January 12, 2009 7:49 PM updated: January 12, 2009 7:53 PM

Looks like both of those boards would work fine, and would probably be useful for lots of things after having fun with Elmo. But, really, you could get away with simply using a bare Atmega32.

The head encoder has 5 switches, and the leg and arm encoders have 3 each. This is 11 total inputs for the encoders. For user inputs you have the tummy, back, nose, foot, tilt, and "try me." So, 6 more inputs for these.

If you use the H-bridges on the Elmo board, you will need 2 outputs for each motor, so another 6 I/O lines.

So, total, you need 23 I/O lines. But, this could be reduced with some additional circuitry. Since the encoders should only have one circuit closed at a time, there really is no reason to have a dedicated input for each one. Ideally, you would just want to select the encoder and read them. Using buffers, you could share the same I/O with all of the encoders, and add a few signals to select the buffers. Since the head will be the most active, keep this one the default that is usually selected. The legs would be the least active, so an arrangement where you share the arm and leg select lines would reduce the I/O even more.

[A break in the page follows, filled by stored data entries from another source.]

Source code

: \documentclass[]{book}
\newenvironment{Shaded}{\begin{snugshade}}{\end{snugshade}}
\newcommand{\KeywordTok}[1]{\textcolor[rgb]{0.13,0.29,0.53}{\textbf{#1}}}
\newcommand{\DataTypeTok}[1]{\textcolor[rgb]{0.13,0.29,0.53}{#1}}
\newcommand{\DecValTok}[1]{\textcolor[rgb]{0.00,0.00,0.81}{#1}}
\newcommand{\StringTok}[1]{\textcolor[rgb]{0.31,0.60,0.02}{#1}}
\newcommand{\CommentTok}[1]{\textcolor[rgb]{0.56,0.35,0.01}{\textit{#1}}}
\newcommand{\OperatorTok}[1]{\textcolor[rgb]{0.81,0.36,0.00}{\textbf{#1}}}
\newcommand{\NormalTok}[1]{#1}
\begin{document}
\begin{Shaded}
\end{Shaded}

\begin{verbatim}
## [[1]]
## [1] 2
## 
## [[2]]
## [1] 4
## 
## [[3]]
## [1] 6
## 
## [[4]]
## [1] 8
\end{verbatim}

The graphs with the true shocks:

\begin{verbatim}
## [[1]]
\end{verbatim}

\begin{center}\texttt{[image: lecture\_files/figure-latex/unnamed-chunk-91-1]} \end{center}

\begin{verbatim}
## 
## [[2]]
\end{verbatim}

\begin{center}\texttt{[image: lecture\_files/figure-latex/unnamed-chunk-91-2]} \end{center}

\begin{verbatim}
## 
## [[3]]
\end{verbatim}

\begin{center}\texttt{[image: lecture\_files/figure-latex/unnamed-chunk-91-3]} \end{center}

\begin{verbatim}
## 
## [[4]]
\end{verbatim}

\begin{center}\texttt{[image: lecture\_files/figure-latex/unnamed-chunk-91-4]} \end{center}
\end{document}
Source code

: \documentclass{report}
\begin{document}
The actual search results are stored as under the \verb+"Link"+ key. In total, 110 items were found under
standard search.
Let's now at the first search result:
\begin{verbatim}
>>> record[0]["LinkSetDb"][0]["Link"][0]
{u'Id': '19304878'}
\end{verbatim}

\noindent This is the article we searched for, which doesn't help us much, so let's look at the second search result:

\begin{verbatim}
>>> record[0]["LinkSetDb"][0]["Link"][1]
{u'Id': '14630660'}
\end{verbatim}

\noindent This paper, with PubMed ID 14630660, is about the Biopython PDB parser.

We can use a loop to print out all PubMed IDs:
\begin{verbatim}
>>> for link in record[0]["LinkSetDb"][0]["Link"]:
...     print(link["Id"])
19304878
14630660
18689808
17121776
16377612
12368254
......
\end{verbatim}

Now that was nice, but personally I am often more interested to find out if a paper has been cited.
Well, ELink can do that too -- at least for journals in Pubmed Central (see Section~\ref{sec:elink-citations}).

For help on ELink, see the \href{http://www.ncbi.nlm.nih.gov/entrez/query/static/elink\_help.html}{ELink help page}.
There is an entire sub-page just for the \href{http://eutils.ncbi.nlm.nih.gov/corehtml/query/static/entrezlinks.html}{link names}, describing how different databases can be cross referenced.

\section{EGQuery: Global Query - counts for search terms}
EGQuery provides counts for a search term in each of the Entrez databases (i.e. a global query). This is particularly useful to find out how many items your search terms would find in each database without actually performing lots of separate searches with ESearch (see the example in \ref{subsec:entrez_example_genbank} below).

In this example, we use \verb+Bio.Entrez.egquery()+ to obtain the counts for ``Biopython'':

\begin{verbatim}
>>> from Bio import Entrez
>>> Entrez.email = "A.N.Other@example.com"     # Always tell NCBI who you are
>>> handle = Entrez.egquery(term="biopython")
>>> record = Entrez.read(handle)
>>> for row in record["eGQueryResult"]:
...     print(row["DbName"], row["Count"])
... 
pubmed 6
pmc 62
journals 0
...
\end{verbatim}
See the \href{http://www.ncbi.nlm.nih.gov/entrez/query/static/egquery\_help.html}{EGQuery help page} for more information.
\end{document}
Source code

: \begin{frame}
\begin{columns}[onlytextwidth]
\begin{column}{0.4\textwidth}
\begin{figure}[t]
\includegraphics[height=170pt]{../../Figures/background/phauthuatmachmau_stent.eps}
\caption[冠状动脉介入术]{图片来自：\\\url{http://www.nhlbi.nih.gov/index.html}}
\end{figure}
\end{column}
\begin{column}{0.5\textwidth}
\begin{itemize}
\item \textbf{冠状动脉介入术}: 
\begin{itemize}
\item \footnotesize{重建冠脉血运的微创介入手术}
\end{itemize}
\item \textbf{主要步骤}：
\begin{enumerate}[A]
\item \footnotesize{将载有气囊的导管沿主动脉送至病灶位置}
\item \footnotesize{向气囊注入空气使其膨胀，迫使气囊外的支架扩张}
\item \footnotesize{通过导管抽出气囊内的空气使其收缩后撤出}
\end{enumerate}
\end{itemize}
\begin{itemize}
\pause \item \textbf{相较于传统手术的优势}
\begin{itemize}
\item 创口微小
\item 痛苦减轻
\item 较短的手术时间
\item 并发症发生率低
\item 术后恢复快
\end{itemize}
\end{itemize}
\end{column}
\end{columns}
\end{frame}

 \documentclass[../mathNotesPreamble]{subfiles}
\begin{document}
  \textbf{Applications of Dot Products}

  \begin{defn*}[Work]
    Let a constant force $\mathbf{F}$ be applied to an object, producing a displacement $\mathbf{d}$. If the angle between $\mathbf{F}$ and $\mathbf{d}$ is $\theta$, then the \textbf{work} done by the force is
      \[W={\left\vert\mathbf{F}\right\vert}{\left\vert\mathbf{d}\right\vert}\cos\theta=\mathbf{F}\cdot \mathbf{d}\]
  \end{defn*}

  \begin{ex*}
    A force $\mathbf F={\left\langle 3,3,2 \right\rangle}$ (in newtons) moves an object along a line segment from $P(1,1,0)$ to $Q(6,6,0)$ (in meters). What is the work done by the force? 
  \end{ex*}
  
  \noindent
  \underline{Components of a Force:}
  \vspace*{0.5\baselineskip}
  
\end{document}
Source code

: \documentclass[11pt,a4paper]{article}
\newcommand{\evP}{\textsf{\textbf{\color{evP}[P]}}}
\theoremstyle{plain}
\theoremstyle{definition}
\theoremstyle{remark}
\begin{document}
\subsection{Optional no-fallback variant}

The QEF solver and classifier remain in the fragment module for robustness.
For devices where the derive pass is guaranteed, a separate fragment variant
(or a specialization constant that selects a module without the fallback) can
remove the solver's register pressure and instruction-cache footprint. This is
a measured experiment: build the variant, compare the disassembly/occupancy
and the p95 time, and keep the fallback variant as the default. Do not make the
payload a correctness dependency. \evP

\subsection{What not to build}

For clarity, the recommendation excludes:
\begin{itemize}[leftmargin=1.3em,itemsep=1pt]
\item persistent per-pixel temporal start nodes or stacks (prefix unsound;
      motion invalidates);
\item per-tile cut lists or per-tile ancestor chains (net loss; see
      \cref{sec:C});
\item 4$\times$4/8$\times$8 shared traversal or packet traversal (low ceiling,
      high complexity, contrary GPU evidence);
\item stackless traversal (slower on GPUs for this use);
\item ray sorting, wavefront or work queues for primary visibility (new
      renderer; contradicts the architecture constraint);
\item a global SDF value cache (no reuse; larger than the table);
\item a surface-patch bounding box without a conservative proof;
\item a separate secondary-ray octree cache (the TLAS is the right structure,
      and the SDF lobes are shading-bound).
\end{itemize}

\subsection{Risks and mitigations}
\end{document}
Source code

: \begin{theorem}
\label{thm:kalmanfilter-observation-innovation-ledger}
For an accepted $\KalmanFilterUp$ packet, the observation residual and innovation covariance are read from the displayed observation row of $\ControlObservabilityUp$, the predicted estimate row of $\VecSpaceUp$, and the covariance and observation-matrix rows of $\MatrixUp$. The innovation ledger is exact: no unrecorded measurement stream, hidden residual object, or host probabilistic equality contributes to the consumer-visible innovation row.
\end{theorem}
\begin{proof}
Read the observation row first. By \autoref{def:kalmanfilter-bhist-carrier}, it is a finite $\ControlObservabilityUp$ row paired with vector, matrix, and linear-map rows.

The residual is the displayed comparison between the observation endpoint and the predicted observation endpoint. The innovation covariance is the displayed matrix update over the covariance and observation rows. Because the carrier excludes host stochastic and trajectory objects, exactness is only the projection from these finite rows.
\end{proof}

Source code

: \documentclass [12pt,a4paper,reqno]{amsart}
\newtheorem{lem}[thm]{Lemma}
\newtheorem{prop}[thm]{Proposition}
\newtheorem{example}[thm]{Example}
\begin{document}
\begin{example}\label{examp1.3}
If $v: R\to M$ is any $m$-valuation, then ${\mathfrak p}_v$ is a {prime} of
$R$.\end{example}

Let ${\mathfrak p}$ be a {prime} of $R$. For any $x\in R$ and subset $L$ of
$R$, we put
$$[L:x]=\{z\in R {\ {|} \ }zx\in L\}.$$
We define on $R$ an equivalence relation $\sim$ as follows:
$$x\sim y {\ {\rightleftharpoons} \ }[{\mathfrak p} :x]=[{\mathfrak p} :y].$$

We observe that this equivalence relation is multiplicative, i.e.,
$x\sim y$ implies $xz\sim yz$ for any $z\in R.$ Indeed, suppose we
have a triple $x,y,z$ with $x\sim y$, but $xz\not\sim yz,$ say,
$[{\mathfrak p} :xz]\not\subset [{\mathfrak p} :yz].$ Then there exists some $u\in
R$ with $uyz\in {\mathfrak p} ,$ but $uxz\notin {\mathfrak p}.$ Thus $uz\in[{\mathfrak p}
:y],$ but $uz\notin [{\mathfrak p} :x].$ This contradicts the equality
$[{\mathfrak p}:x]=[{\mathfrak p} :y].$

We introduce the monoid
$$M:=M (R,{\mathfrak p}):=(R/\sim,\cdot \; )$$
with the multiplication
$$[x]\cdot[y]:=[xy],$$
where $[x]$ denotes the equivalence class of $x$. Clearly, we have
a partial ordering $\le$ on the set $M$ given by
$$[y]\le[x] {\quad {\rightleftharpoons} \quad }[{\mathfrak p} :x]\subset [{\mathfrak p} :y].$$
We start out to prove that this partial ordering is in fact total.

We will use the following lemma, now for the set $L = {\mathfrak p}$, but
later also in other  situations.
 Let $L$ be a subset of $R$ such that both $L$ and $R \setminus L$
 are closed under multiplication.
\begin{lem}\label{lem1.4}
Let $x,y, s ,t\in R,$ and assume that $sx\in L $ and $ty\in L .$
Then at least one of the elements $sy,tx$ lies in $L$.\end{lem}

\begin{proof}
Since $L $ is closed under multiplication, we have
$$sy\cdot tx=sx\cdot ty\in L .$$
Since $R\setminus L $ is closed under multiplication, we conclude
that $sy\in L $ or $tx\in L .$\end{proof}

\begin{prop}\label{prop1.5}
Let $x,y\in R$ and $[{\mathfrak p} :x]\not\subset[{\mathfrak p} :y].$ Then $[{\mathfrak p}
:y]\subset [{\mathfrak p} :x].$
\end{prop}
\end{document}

And unless you want to allow more than one user input to be pushed at a time, you can use a demultiplexer for those.

Of course, adding the extra electronics makes the circuit more complex, and Sevik would probably scoff at that. And he has a point, microcontrollers are cheap, and getting one with enough I/O in the first place usually will cost less than the extra logic chips.

Just keep in mind that in addition to the 23 I/O you need to control Elmo, you are going to want some I/O like a serial port to be able to communicate with your circuit and/or some type of storage to read your routines from, and finally if audio will be done on board, you need to consider that as well. An ATmega32 will give you 32 I/O lines, which should be enough. It can run at 8mhz without an external crystal, or 16mhz with one. The one thing missing from the ATmega32 that would be useful are pin-change interrupts, which would come in handy for the user inputs.

I have partially designed a controller using an ATmega32. My intention was to allow serial communication, and add a bootloader that could be activated by pushing a key into the "try me" switch. This would allow you to reflash it easily for software changes. Also, since you are probably going to have Elmo lying down while putting the key in the "try me" switch, the tilt sensor will also be activated.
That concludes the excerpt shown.